Center for Comparative Genomics and Bioinformatics (CCGB) - Co-Director: Professor Miller
Professor Miller's lab is part of the CCGB, which brings together
collaborators from the computer science and engineering, biochemistry
and molecular biology, biology, and statistics departments. The lab
works in the general area of computational molecular biology, with
particular focus on the development of algorithms and software for
comparing genome-long mammalian DNA sequences. Current projects include
ancestral genome reconstruction and sequencing of Mammoth DNA.
Laboratory for Biomedical Image Analysis (LBIA) - Director: Professor Liu
The mission of the LBIA is to fully exploit the computational power of
state-of-the-art computer vision technology and computer hardware,
side-by-side with physicians, in automatic discovery of the most
discriminative feature subspaces for computer-aided diagnosis (CAD) and
early detection of neurodegenerative diseases from multimodal,
multidimensional clinical data and longitudinal research data including
structural and functional magnetic resonance images (MRI), positron
emission tomography (PET) and genetic variations and neurobiological
markers.

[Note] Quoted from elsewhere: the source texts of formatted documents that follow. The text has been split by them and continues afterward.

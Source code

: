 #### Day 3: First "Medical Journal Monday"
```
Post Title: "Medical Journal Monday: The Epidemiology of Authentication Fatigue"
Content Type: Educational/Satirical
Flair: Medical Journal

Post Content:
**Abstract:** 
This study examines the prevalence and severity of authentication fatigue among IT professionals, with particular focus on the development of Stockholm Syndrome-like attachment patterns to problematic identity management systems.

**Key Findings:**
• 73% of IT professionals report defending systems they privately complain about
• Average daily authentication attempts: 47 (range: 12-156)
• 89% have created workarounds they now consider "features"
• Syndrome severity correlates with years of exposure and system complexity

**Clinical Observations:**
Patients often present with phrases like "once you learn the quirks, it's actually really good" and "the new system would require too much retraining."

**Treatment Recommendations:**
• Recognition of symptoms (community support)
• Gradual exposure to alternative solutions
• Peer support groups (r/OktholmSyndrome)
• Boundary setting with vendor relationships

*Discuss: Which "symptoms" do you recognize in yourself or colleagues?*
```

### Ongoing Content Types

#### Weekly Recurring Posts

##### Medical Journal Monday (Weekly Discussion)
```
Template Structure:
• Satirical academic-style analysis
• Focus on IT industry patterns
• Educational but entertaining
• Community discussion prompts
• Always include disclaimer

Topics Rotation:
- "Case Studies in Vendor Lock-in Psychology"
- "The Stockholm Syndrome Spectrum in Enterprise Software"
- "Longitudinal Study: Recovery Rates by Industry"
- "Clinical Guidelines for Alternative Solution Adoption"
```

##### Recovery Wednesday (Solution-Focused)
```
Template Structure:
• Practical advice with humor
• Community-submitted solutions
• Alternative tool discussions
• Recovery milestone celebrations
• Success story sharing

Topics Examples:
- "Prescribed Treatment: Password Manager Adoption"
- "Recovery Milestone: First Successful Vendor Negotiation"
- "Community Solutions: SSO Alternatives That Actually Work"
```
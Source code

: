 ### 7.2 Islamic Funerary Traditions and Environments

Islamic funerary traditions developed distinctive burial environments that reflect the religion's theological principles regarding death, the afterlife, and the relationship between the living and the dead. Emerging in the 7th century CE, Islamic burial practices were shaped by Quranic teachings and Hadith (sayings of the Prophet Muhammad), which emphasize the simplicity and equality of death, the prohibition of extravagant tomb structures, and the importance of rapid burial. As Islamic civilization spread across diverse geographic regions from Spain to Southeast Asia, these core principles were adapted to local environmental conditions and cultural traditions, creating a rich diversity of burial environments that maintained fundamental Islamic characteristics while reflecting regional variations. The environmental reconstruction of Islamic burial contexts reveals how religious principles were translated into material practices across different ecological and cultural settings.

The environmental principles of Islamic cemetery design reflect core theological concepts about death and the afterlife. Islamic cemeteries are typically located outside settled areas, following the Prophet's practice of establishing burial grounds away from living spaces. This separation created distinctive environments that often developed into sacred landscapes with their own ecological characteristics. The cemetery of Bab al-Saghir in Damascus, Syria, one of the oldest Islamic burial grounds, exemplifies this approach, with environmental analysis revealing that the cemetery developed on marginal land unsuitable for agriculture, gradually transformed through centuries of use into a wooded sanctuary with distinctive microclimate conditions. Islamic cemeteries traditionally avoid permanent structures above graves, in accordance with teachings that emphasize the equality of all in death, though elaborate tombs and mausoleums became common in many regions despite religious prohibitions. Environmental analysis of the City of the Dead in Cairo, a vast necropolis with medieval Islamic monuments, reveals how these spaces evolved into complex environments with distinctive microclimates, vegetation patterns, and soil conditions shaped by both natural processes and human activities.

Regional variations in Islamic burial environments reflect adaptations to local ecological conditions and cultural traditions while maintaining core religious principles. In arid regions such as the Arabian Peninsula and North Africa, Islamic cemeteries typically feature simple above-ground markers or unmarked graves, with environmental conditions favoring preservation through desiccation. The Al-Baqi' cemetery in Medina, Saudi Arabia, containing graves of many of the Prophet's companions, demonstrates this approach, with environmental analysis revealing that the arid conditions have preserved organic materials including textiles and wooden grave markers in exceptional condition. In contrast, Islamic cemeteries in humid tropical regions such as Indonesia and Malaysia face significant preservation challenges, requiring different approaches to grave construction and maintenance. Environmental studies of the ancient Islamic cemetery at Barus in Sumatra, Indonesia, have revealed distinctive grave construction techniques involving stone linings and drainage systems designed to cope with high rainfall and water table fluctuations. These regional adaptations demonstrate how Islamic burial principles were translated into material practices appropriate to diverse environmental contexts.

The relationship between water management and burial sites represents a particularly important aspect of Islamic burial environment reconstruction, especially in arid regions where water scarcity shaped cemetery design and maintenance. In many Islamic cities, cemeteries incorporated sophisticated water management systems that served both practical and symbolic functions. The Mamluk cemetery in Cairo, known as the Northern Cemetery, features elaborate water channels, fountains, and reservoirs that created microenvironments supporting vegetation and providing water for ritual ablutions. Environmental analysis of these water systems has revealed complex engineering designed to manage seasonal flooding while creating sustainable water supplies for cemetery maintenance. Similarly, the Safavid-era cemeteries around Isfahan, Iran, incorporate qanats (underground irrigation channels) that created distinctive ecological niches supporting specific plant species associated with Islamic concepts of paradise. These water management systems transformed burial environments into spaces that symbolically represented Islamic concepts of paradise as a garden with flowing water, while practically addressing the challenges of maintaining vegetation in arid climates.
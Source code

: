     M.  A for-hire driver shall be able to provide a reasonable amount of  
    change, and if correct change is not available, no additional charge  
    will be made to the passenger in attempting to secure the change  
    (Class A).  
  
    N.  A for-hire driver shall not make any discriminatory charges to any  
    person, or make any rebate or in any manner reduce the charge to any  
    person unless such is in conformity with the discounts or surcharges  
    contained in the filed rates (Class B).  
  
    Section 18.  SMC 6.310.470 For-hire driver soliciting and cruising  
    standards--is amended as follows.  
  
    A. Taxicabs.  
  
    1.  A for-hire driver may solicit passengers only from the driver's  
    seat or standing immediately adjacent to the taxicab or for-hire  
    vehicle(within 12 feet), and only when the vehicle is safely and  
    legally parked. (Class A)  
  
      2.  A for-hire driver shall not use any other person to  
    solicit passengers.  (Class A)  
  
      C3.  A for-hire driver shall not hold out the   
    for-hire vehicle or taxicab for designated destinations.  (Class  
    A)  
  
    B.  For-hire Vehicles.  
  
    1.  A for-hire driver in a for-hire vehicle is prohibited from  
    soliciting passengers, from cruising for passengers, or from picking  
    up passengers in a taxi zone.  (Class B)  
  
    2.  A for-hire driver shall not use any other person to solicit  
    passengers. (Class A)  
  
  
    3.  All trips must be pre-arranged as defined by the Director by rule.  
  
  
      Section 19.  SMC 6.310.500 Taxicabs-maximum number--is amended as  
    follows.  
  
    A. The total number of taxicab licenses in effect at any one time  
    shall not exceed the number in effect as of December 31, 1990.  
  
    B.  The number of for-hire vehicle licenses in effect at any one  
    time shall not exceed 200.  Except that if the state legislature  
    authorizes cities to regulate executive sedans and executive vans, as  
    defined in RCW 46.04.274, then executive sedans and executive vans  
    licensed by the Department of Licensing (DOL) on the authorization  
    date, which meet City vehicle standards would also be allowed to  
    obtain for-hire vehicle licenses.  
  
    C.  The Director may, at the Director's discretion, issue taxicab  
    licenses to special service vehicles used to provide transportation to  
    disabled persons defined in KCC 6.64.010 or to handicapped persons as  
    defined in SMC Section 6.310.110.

We develop advanced machine-learning based computer algorithms
for deformable biomedical image registration, segmentation, novel and
massive feature extraction, including 3D deformation and tensor fields,
and quantified asymmetry measures of human brains. Our present focus of
types of neurodegenerative diseases are Alzheimer's disease, autism,
and schizophrenia. Currently, Professor Liu is leading an effort on
early detection of mild cognitive impairment (MCI), emerging as a
concept of a prodromal form of AD, using longitudinal high resolution
MR images (a recent report of the AD project can be found at: www.thetartan.org/2006/02/13/scitech/research profiles).
Bioinformatics Data Mining Laboratory - Lead Faculty: Professor Li Professor Li's research interests in the area of bioinformatics involve developing clustering and classification techniques for genomic sequences. |